* Provided entries
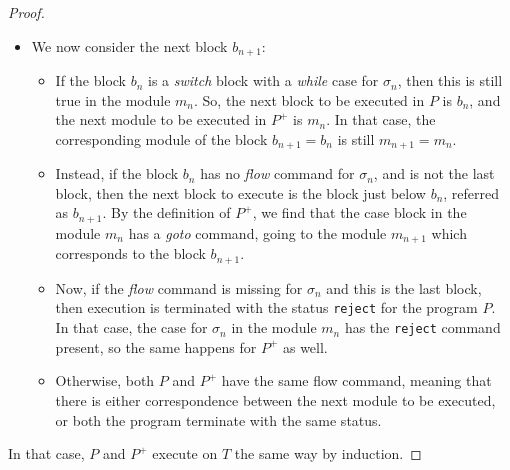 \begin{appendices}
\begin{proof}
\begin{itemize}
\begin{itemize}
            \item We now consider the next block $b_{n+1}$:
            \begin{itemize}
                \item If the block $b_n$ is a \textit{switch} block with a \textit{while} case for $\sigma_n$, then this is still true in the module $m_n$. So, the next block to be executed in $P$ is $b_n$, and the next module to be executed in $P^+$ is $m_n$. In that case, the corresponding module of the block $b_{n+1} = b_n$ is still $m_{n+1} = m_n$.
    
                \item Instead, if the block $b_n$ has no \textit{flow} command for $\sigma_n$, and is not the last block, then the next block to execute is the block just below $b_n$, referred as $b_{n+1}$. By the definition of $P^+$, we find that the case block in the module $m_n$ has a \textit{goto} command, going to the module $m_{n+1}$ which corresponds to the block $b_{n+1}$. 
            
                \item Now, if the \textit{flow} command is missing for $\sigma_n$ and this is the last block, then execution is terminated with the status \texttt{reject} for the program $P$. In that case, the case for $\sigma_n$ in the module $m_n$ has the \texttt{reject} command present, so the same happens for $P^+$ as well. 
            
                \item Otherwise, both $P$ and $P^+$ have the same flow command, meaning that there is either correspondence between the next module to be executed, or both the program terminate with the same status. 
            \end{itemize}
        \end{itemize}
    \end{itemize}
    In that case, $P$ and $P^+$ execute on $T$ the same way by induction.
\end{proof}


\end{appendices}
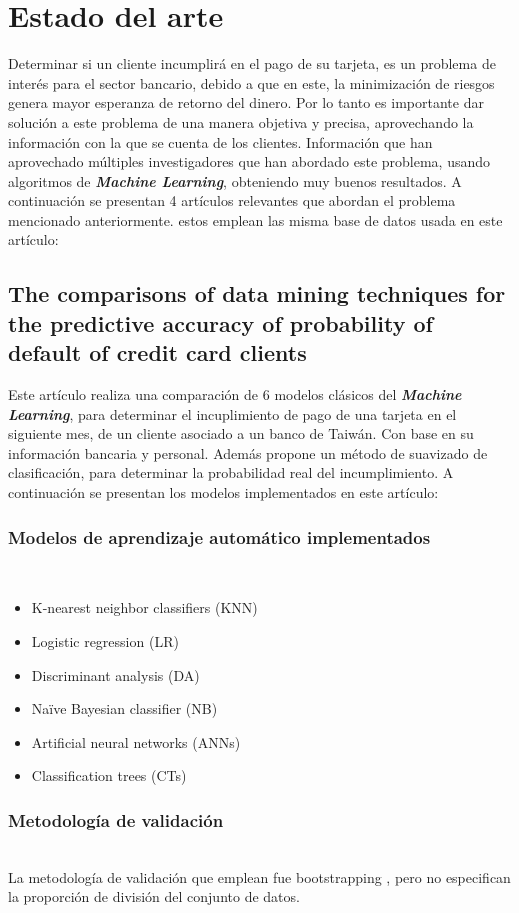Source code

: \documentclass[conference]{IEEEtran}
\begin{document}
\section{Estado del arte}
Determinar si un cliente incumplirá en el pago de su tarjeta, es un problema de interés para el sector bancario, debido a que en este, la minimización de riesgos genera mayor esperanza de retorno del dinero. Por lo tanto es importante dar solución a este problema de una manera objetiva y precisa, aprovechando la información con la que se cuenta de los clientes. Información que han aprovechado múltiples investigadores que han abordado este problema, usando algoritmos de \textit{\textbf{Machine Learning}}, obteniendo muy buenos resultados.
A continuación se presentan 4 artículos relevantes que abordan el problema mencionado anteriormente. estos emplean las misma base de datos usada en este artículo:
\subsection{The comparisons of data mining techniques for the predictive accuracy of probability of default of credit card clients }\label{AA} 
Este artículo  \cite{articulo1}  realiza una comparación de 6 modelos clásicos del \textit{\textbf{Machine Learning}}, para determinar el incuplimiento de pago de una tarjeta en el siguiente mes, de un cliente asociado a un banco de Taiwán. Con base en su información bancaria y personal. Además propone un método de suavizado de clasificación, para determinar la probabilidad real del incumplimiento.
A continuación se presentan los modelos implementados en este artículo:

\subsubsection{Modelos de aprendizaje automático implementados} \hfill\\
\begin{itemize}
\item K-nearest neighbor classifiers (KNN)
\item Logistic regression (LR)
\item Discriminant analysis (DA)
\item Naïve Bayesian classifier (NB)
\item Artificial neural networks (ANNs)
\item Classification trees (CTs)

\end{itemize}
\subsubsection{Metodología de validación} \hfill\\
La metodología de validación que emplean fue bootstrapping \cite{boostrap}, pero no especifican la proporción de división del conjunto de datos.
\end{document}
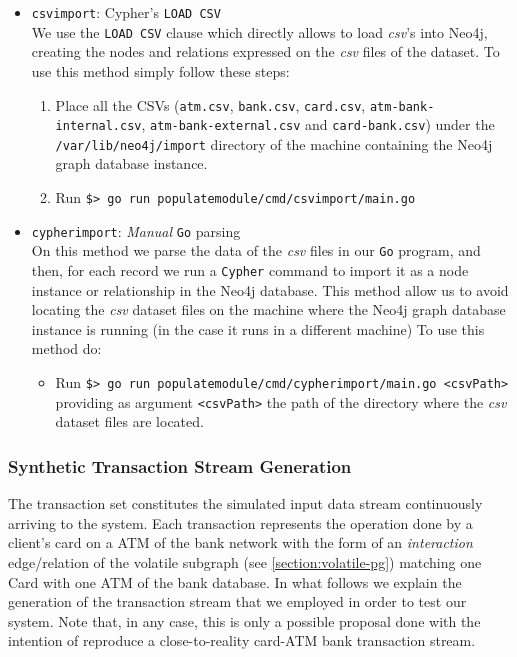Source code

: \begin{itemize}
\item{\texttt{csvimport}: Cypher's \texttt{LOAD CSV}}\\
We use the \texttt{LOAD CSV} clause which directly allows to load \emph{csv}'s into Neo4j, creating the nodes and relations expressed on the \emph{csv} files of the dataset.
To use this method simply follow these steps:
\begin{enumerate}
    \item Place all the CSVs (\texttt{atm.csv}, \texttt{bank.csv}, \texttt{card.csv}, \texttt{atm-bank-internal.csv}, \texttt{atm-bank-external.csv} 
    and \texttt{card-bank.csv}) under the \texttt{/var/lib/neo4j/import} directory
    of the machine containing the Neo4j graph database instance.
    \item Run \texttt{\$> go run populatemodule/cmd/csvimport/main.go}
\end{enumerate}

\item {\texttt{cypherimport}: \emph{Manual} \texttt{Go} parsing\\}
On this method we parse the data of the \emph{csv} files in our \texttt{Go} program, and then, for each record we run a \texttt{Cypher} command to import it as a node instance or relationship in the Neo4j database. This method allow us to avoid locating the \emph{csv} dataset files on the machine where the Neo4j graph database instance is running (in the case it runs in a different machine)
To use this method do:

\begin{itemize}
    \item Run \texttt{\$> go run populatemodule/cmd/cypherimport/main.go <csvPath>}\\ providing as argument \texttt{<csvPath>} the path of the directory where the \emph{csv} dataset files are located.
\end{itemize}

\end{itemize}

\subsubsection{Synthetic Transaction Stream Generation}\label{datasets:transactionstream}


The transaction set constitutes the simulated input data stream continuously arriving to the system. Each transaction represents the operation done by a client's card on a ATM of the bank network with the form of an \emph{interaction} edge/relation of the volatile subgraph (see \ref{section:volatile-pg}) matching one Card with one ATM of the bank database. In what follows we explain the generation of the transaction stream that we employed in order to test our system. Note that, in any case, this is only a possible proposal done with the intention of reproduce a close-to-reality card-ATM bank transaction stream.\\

* Problem to work on
From the data above, copy each line that holds "directory".

* Answer for the task
    and \texttt{card-bank.csv}) under the \texttt{/var/lib/neo4j/import} directory
    \item Run \texttt{\$> go run populatemodule/cmd/cypherimport/main.go <csvPath>}\\ providing as argument \texttt{<csvPath>} the path of the directory where the \emph{csv} dataset files are located.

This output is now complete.